§ Prompt:
In the data below, give the number of lines that contain the word "blob". Nothing else is needed.

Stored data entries
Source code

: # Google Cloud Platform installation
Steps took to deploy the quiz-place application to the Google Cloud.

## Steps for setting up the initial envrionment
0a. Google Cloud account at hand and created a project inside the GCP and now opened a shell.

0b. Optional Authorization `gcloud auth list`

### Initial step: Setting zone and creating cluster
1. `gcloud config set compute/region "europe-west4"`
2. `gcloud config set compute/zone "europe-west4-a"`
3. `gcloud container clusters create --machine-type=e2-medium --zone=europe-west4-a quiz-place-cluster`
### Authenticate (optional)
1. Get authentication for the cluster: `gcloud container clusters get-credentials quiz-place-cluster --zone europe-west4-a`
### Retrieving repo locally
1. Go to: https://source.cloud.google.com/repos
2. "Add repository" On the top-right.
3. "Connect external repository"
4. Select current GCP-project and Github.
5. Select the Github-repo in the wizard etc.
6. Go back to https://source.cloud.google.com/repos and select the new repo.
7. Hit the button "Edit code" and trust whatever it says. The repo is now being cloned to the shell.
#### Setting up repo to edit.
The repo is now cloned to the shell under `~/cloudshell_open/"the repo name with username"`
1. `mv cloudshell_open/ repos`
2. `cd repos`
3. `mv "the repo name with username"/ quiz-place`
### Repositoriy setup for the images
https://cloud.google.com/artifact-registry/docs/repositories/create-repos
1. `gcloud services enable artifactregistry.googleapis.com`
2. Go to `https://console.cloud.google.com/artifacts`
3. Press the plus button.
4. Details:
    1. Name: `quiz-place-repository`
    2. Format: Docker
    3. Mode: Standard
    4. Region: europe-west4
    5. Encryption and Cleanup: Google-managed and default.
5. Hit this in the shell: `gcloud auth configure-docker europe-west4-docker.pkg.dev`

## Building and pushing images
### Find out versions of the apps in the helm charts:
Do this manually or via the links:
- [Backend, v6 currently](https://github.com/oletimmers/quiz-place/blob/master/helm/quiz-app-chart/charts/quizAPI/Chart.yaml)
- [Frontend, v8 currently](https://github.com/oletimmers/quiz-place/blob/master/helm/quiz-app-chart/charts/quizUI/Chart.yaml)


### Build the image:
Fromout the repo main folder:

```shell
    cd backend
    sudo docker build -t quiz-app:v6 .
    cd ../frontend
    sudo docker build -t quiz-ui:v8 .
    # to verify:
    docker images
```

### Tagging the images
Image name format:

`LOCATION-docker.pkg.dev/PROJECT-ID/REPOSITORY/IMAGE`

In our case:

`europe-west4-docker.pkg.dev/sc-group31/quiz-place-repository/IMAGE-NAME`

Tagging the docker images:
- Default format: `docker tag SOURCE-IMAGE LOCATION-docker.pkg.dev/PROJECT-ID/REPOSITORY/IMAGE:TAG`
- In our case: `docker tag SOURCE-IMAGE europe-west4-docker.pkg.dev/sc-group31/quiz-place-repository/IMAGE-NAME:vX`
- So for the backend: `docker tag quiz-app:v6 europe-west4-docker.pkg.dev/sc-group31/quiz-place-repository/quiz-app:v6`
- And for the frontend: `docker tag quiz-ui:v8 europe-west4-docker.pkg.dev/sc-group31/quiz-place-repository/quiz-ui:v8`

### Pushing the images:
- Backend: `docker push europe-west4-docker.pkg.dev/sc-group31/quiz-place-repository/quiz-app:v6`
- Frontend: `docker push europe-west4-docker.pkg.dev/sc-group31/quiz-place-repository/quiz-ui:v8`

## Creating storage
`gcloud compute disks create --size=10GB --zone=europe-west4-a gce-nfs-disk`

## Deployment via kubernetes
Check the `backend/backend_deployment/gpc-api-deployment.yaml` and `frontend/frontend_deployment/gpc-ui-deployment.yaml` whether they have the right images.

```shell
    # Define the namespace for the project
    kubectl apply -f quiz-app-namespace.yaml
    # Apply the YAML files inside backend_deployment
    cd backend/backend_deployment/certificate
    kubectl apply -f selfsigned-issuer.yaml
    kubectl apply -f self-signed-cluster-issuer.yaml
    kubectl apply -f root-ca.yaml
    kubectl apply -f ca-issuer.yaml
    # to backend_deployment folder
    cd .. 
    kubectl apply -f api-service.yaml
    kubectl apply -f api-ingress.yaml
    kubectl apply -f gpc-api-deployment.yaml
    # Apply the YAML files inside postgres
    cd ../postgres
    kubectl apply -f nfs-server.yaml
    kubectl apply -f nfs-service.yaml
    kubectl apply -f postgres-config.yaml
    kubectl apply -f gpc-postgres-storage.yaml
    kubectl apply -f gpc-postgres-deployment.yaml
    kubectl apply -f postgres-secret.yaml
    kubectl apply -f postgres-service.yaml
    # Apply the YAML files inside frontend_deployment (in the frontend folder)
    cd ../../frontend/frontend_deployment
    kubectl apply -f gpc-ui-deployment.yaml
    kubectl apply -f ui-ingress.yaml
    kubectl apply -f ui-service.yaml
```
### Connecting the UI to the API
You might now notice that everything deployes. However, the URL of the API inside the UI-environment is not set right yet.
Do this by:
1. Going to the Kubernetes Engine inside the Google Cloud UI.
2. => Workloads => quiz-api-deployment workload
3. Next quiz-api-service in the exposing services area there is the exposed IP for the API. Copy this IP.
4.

§ Worked solution:
2